Por momentos es tanto y tan intenso el tráfico de carrozas que da toda la impresión de que en ese cruce de caminos faltara un semáforo. Dentro de esos aposentos móviles, que detrás de sus cortinados funcionan para el espectador a la manera de cabinas de peep-show, los jóvenes dan rienda suelta a sus prácticas sexuales mientras los veteranos, como la duquesa de Valselay (Ingrid Caven) y el duque de  Walchen (Helmut Berger), un librepensador alemán, planifican de qué manera “despertar los sentidos” del rígido espíritu prusiano. 

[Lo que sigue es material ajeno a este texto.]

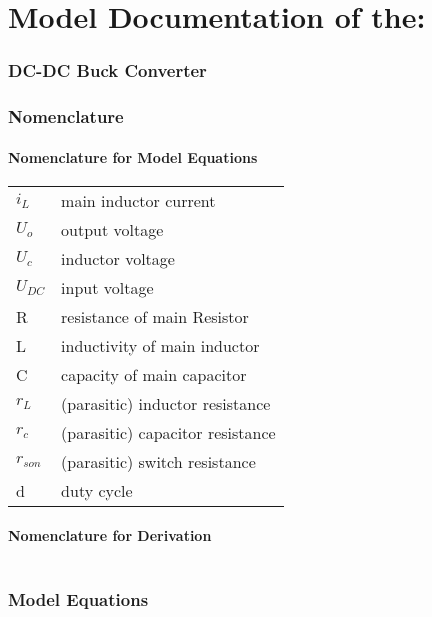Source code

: \documentclass[10pt,a4paper]{article}
\begin{document}
	\part*{Model Documentation of the:}
	\section*{DC-DC Buck Converter} %
	
	
	\section{Nomenclature} %
	\subsection{Nomenclature for Model Equations} %
	
	\begin{tabular}{ll}
		$i_L$ & main inductor current \\
		$U_o$ & output voltage \\
		$U_c$ & inductor voltage \\
		$U_{DC}$ & input voltage \\
		R & resistance of main Resistor \\
		L & inductivity of main inductor \\
		C & capacity of main capacitor \\
		$r_L$ & (parasitic) inductor resistance \\
		$r_c$ & (parasitic) capacitor resistance \\
		$r_{son}$ & (parasitic) switch resistance \\
		d & duty cycle
	\end{tabular}
	
	\subsection{Nomenclature for Derivation} %
	
	\begin{tabular}{ll}
	\end{tabular}
	
	
	\section{Model Equations} %
	
\end{document}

Se podría especular que para Liberté Serra imaginó una suerte de cruza del Marqués de Sade con Howard Hawks, de La filosofía en el tocador con Los caballeros las prefieren rubias. Sin embargo, lo que le decididamente le faltó a su puesta en escena, al menos en la accidentada noche del estreno, donde hubo varios problemas técnicos, es lo que le sobraba a Hawks: agilidad. Cualidad, hay que reconocer, que nunca fue el fuerte de Serra, quien en todo caso siempre ha tenido otra, diametralmente opuesta: hacer del cine una práctica en la cual se experimenta literalmente el paso del tiempo, como quien vive dentro de una película. 

En cualquier caso, la tentativa de Liberté se puede asociar a sus dos últimos trabajos como cineasta: Història de la meva mort, ganadora del Leopardo de Oro en el Festival de Locarno 2013, donde cruzaba las mitologías de Giacomo Casanova y Drácula, y La mort de Louis XIV (Cannes 2016), con un consagratorio protagónico de Jean-Pierre Léaud y donde Serra no salía de la recámara del rey Sol, que en agosto de 1715, a los 77 años y después de 72 años de reinado, agonizaba sin remedio. La decadencia era el tema de ambos films. Y vuelve a serlo ahora en Liberté, donde la carroza del fantasmal Helmut Berger (“Mírame, la belleza conduce a la muerte”, le dice a una de sus amantes, como si el actor hablara de sí mismo) tiene sus cristales rotos y la luz del paisaje que lo rodea –tomada en préstamo a la pintura romántica de Caspar David Friedrich– hace del escenario un tableau vivant de la ruina de una aristocracia que ni siquiera presiente la revolución que acecha a la vuelta de la esquina de la Historia.